Given data: Begin

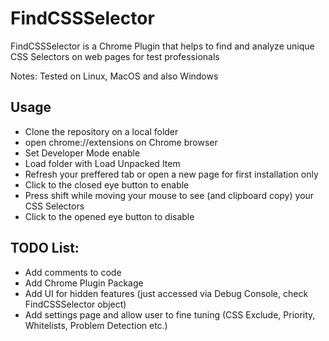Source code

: # FindCSSSelector
FindCSSSelector is a Chrome Plugin that helps to find and analyze unique CSS Selectors on web pages for test professionals

Notes: Tested on Linux, MacOS and also Windows

## Usage
  - Clone the repository on a local folder
  - open chrome://extensions on Chrome browser
  - Set Developer Mode enable
  - Load folder with Load Unpacked Item
  - Refresh your preffered tab or open a new page for first installation only
  - Click to the closed eye button to enable
  - Press shift while moving your mouse to see (and clipboard copy) your CSS Selectors
  - Click to the opened eye button to disable
  
## TODO List:
  - Add comments to code
  - Add Chrome Plugin Package
  - Add UI for hidden features (just accessed via Debug Console, check FindCSSSelector object)
  - Add settings page and allow user to fine tuning (CSS Exclude, Priority, Whitelists, Problem Detection etc.) 

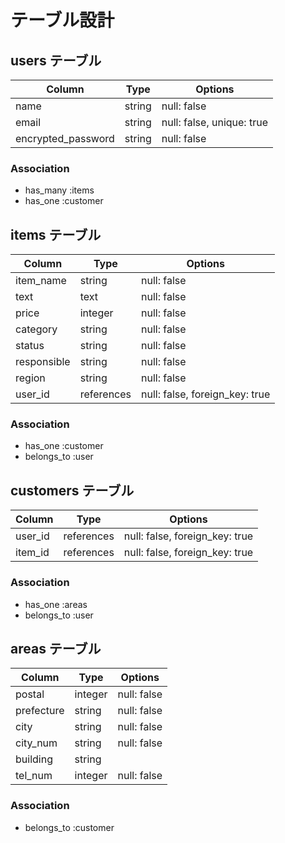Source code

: # テーブル設計

## users テーブル

| Column             | Type   | Options                   |
| ------------------ | ------ | ------------------------- |
| name               | string | null: false               |
| email              | string | null: false, unique: true |
| encrypted_password | string | null: false               |

### Association

- has_many :items
- has_one :customer


## items テーブル

| Column        | Type        | Options                        |
| ------------- | ----------- | ------------------------------ |
| item_name     | string      | null: false                    |
| text          | text        | null: false                    |
| price         | integer     | null: false                    |
| category      | string      | null: false                    |
| status        | string      | null: false                    |
| responsible   | string      | null: false                    |
| region        | string      | null: false                    |
| user_id       | references  | null: false, foreign_key: true |


### Association

- has_one :customer
- belongs_to :user

## customers テーブル

| Column    | Type       | Options                        |
| --------- | ---------- | ------------------------------ |
| user_id   | references | null: false, foreign_key: true |
| item_id   | references | null: false, foreign_key: true |

### Association

- has_one :areas
- belongs_to :user

## areas テーブル

| Column          | Type        | Options                        |
| ----------- | ----------- | ------------------------------ |
| postal      | integer     | null: false |
| prefecture  | string      | null: false |
| city        | string      | null: false |
| city_num    | string      | null: false |
| building    | string      |             |
| tel_num     | integer     | null: false |

### Association

- belongs_to :customer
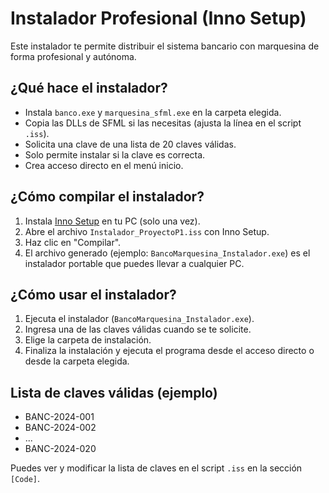 # Instalador Profesional (Inno Setup)

Este instalador te permite distribuir el sistema bancario con marquesina de forma profesional y autónoma.

## ¿Qué hace el instalador?
- Instala `banco.exe` y `marquesina_sfml.exe` en la carpeta elegida.
- Copia las DLLs de SFML si las necesitas (ajusta la línea en el script `.iss`).
- Solicita una clave de una lista de 20 claves válidas.
- Solo permite instalar si la clave es correcta.
- Crea acceso directo en el menú inicio.

## ¿Cómo compilar el instalador?
1. Instala [Inno Setup](https://jrsoftware.org/isdl.php) en tu PC (solo una vez).
2. Abre el archivo `Instalador_ProyectoP1.iss` con Inno Setup.
3. Haz clic en "Compilar".
4. El archivo generado (ejemplo: `BancoMarquesina_Instalador.exe`) es el instalador portable que puedes llevar a cualquier PC.

## ¿Cómo usar el instalador?
1. Ejecuta el instalador (`BancoMarquesina_Instalador.exe`).
2. Ingresa una de las claves válidas cuando se te solicite.
3. Elige la carpeta de instalación.
4. Finaliza la instalación y ejecuta el programa desde el acceso directo o desde la carpeta elegida.

## Lista de claves válidas (ejemplo)
- BANC-2024-001
- BANC-2024-002
- ...
- BANC-2024-020

Puedes ver y modificar la lista de claves en el script `.iss` en la sección `[Code]`. 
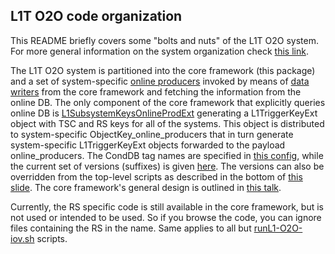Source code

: L1T O2O code organization
-------------------------

This README briefly covers some "bolts and nuts" of the L1T O2O system.
For more general information on the system organization check [this link](https://github.com/kkotov/l1o2o).

The L1T O2O system is partitioned into the core framework (this package)
and a set of system-specific [online producers](https://github.com/cms-sw/cmssw/blob/master/L1TriggerConfig/L1TConfigProducers)
invoked by means of [data writers](https://github.com/cms-sw/cmssw/blob/master/CondTools/L1TriggerExt/src/DataWriterExt.cc)
from the core framework and fetching the information from the online DB. The only component of the core framework that
explicitly queries online DB is
[L1SubsystemKeysOnlineProdExt](https://github.com/cms-sw/cmssw/blob/master/CondTools/L1TriggerExt/plugins/L1SubsystemKeysOnlineProdExt.cc)
generating a L1TriggerKeyExt object with TSC and RS keys for all of the systems. This object is distributed to
system-specific ObjectKey\_online\_producers that in turn generate system-specific L1TriggerKeyExt objects forwarded
to the payload online\_producers. The CondDB tag names are specified in
[this config](https://github.com/cms-sw/cmssw/blob/master/CondTools/L1TriggerExt/python/L1SubsystemParamsExt_cfi.py),
while the current set of versions (suffixes) is given
[here](https://github.com/cms-sw/cmssw/blob/master/CondTools/L1TriggerExt/python/L1O2OTagsExt_cfi.py).
The versions can also be overridden from the top-level scripts as described in the bottom of
[this slide](http://kkotov.github.io/l1o2o/talks/2017.03.01/#4).
The core framework's general design is outlined in [this talk](http://kkotov.github.io/l1o2o/talks/2016.04.19).

Currently, the RS specific code is still available in the core framework,
but is not used or intended to be used. So if you browse the code, you can
ignore files containing the RS in the name. Same applies to all but
[runL1-O2O-iov.sh](https://github.com/cms-sw/cmssw/blob/master/CondTools/L1TriggerExt/scripts/runL1-O2O-iov.sh)
scripts.
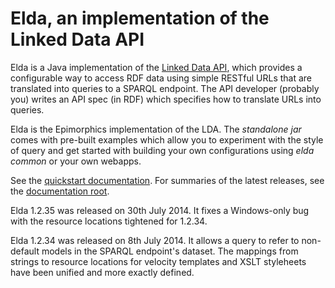 <h1>Elda, an implementation of the Linked Data API</h1>

<p>
	Elda is a Java implementation of the 
	<a href="http://code.google.com/p/linked-data-api/" rel="nofollow">Linked Data API</a>,
	which provides a configurable way to access RDF data using simple 
	RESTful URLs that are translated into queries to a SPARQL endpoint. 
	The API developer (probably you) writes an API spec (in RDF) which 
	specifies how to translate URLs into queries. 
</p>

<p>
	Elda is the Epimorphics implementation of the LDA. The <i>standalone jar</i>
	comes with pre-built examples which allow you to experiment with the style 
	of query and get started with building your own configurations using
	<i>elda common</i> or your own webapps.
</p>

<p>
	See the 
	<a href="http://epimorphics.github.io/elda/docs/E1.2.35/index.html">quickstart documentation</a>.
	For summaries of the latest releases, see the
	<a href="http://epimorphics.github.io/elda/">documentation root</a>.
</p>

<p>
	Elda 1.2.35 was released on 30th July 2014. It fixes a Windows-only
	bug with the resource locations tightened for 1.2.34.
</p>

<p>
	Elda 1.2.34 was released on 8th July 2014. It allows a query to refer to
	non-default models in the SPARQL endpoint's dataset. The mappings from
	strings to resource locations for velocity templates and XSLT
	styleheets have been unified and more exactly defined.
</p>


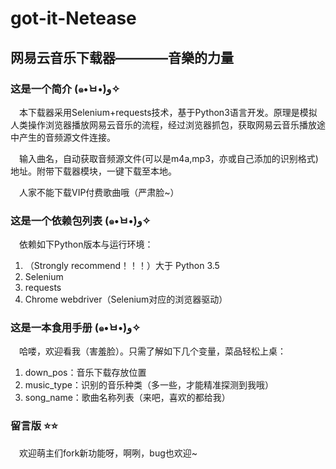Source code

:# got-it-Netease

## 网易云音乐下载器————音樂的力量

### 这是一个简介 (๑•̀ㅂ•́)و✧

&emsp;本下载器采用Selenium+requests技术，基于Python3语言开发。原理是模拟人类操作浏览器播放网易云音乐的流程，经过浏览器抓包，获取网易云音乐播放途中产生的音频源文件连接。

&emsp;输入曲名，自动获取音频源文件(可以是m4a,mp3，亦或自己添加的识别格式)地址。附带下载器模块，一键下载至本地。

&emsp;人家不能下载VIP付费歌曲哦（严肃脸~）

### 这是一个依赖包列表 (๑•̀ㅂ•́)و✧
&emsp;依赖如下Python版本与运行环境：
1. （Strongly recommend！！！）大于 Python 3.5
2. Selenium
3. requests
4. Chrome webdriver（Selenium对应的浏览器驱动）

### 这是一本食用手册 (๑•̀ㅂ•́)و✧
&emsp;哈喽，欢迎看我（害羞脸）。只需了解如下几个变量，菜品轻松上桌：
1. down_pos：音乐下载存放位置
2. music_type：识别的音乐种类（多一些，才能精准探测到我哦）
3. song_name：歌曲名称列表（来吧，喜欢的都给我）

### 留言版 ⭐⭐
&emsp;欢迎萌主们fork新功能呀，啊咧，bug也欢迎~
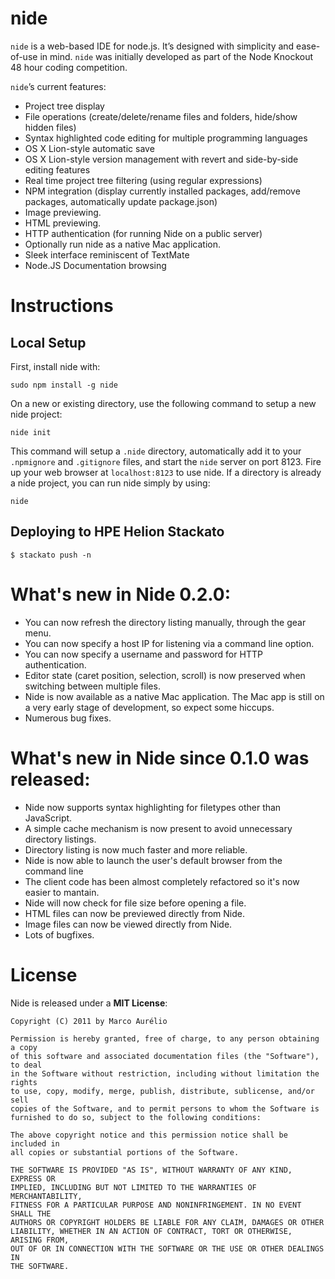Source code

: nide
====

`nide` is a web-based IDE for node.js. It’s designed with simplicity and ease-of-use in mind.
`nide` was initially developed as part of the Node Knockout 48 hour coding competition.

`nide`’s current features:

- Project tree display
- File operations (create/delete/rename files and folders, hide/show hidden files)
- Syntax highlighted code editing for multiple programming languages
- OS X Lion-style automatic save
- OS X Lion-style version management with revert and side-by-side editing features
- Real time project tree filtering (using regular expressions)
- NPM integration (display currently installed packages, add/remove packages, automatically update package.json)
- Image previewing.
- HTML previewing.
- HTTP authentication (for running Nide on a public server)
- Optionally run nide as a native Mac application.
- Sleek interface reminiscent of TextMate
- Node.JS Documentation browsing

Instructions
============

Local Setup
-----------

First, install nide with:

    sudo npm install -g nide

On a new or existing directory, use the following command to setup a new nide project:

    nide init

This command will setup a `.nide` directory, automatically add it to your `.npmignore`
and `.gitignore` files, and start the `nide` server on port 8123. Fire up your web browser
at `localhost:8123` to use nide. If a directory is already a nide project, you can run
nide simply by using:

    nide

Deploying to HPE Helion Stackato
--------------------------------

    $ stackato push -n

What's new in Nide 0.2.0:
=========================

- You can now refresh the directory listing manually, through the gear menu.
- You can now specify a host IP for listening via a command line option.
- You can now specify a username and password for HTTP authentication.
- Editor state (caret position, selection, scroll) is now preserved when switching between multiple files.
- Nide is now available as a native Mac application. The Mac app is still on a very early stage of development,
so expect some hiccups.
- Numerous bug fixes.

What's new in Nide since 0.1.0 was released:
============================================

- Nide now supports syntax highlighting for filetypes other than JavaScript.
- A simple cache mechanism is now present to avoid unnecessary directory listings.
- Directory listing is now much faster and more reliable.
- Nide is now able to launch the user's default browser from the command line
- The client code has been almost completely refactored so it's now easier to mantain.
- Nide will now check for file size before opening a file.
- HTML files can now be previewed directly from Nide.
- Image files can now be viewed directly from Nide.
- Lots of bugfixes.

License
=======

Nide is released under a **MIT License**:

    Copyright (C) 2011 by Marco Aurélio
    
    Permission is hereby granted, free of charge, to any person obtaining a copy
    of this software and associated documentation files (the "Software"), to deal
    in the Software without restriction, including without limitation the rights
    to use, copy, modify, merge, publish, distribute, sublicense, and/or sell
    copies of the Software, and to permit persons to whom the Software is
    furnished to do so, subject to the following conditions:

    The above copyright notice and this permission notice shall be included in
    all copies or substantial portions of the Software.
    
    THE SOFTWARE IS PROVIDED "AS IS", WITHOUT WARRANTY OF ANY KIND, EXPRESS OR
    IMPLIED, INCLUDING BUT NOT LIMITED TO THE WARRANTIES OF MERCHANTABILITY,
    FITNESS FOR A PARTICULAR PURPOSE AND NONINFRINGEMENT. IN NO EVENT SHALL THE
    AUTHORS OR COPYRIGHT HOLDERS BE LIABLE FOR ANY CLAIM, DAMAGES OR OTHER
    LIABILITY, WHETHER IN AN ACTION OF CONTRACT, TORT OR OTHERWISE, ARISING FROM,
    OUT OF OR IN CONNECTION WITH THE SOFTWARE OR THE USE OR OTHER DEALINGS IN
    THE SOFTWARE.
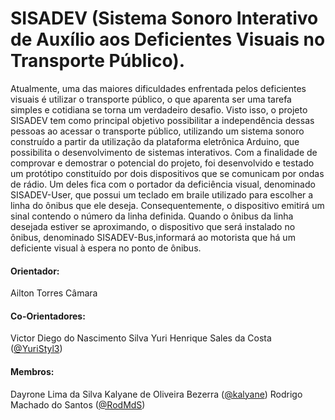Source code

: # SISADEV (Sistema Sonoro Interativo de Auxílio aos Deficientes Visuais no Transporte Público).
Atualmente, uma das maiores dificuldades enfrentada pelos deficientes visuais é utilizar o transporte público, o que aparenta ser uma tarefa simples e cotidiana se torna  um verdadeiro desafio. Visto isso, o projeto SISADEV tem como principal objetivo possibilitar a independência dessas pessoas ao acessar o transporte público, utilizando um sistema sonoro construído a partir da utilização da plataforma eletrônica Arduino, que possibilita o desenvolvimento de sistemas interativos. Com a finalidade de comprovar e demostrar o potencial do projeto, foi desenvolvido e testado um protótipo constituído por dois dispositivos que se comunicam por ondas de rádio. Um deles fica com o portador da deficiência visual, denominado SISADEV-User, que  possui um teclado em braile utilizado para escolher a linha do ônibus que ele deseja. Consequentemente, o dispositivo emitirá um sinal contendo o número da linha definida. Quando o ônibus da linha desejada estiver se aproximando, o dispositivo que será instalado no ônibus, denominado SISADEV-Bus,informará ao motorista que há um deficiente visual à espera no ponto de ônibus.

<h4>Orientador:</h4> 
Ailton Torres Câmara

<h4>Co-Orientadores:</h4>
Victor Diego do Nascimento Silva 
Yuri Henrique Sales da Costa (<a href="github.com/YuriStyl3">@YuriStyl3</a>)

<h4>Membros:</h4>
Dayrone Lima da Silva
Kalyane de Oliveira Bezerra (<a href="github.com/kalyane">@kalyane</a>)
Rodrigo Machado do Santos (<a href="github.com/RodMdS">@RodMdS</a>)

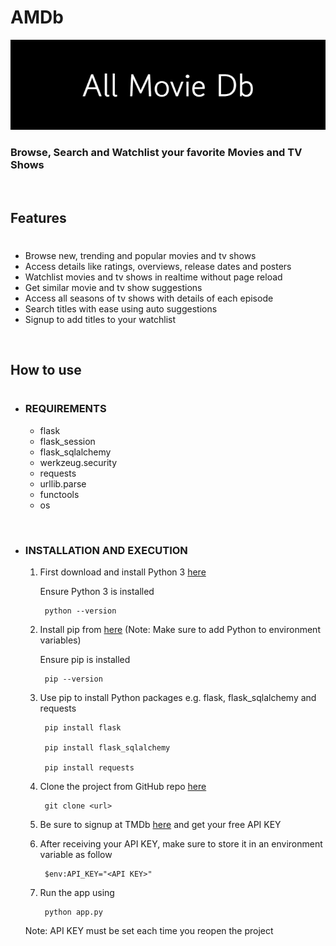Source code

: # AMDb 
![](./static/All_Movie_Db.png)

### Browse, Search and Watchlist your favorite Movies and TV Shows    
  
<br>

## Features
#
- Browse new, trending and popular movies and tv shows
- Access details like ratings, overviews, release dates and posters
- Watchlist movies and tv shows in realtime without page reload
- Get similar movie and tv show suggestions
- Access all seasons of tv shows with details of each episode
- Search titles with ease using auto suggestions
- Signup to add titles to your watchlist

<br>

## How to use
#
- ### REQUIREMENTS
    - flask
    - flask_session 
    - flask_sqlalchemy
    - werkzeug.security
    - requests
    - urllib.parse
    - functools
    - os

<br>

- ### INSTALLATION AND EXECUTION
    1. First download and install Python 3 [here](https://www.python.org/downloads/)

        Ensure Python 3 is installed

            python --version

    2. Install pip from [here](https://pip.pypa.io/en/stable/installation/) (Note: Make sure to add Python to environment variables)
    
        Ensure pip is installed

            pip --version

    3. Use pip to install Python packages e.g. flask, flask_sqlalchemy and requests

            pip install flask

            pip install flask_sqlalchemy

            pip install requests
            
    4. Clone the project from GitHub repo [here]()

            git clone <url>

    5. Be sure to signup at TMDb [here](https://www.themoviedb.org/) and get your free API KEY

    6. After receiving your API KEY, make sure to store it in an environment variable as follow

            $env:API_KEY="<API KEY>"

    7. Run the app using

            python app.py

    
    Note: API KEY must be set each time you reopen the project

Given data: End

What the task asks:
Please reproduce the lines from the line with "- Numerous bug fixes." to the line with "- Directory listing", both ends included, exactly as they appear above.

Completed exercise:
- Numerous bug fixes.

What's new in Nide since 0.1.0 was released:
============================================

- Nide now supports syntax highlighting for filetypes other than JavaScript.
- A simple cache mechanism is now present to avoid unnecessary directory listings.
- Directory listing is now much faster and more reliable.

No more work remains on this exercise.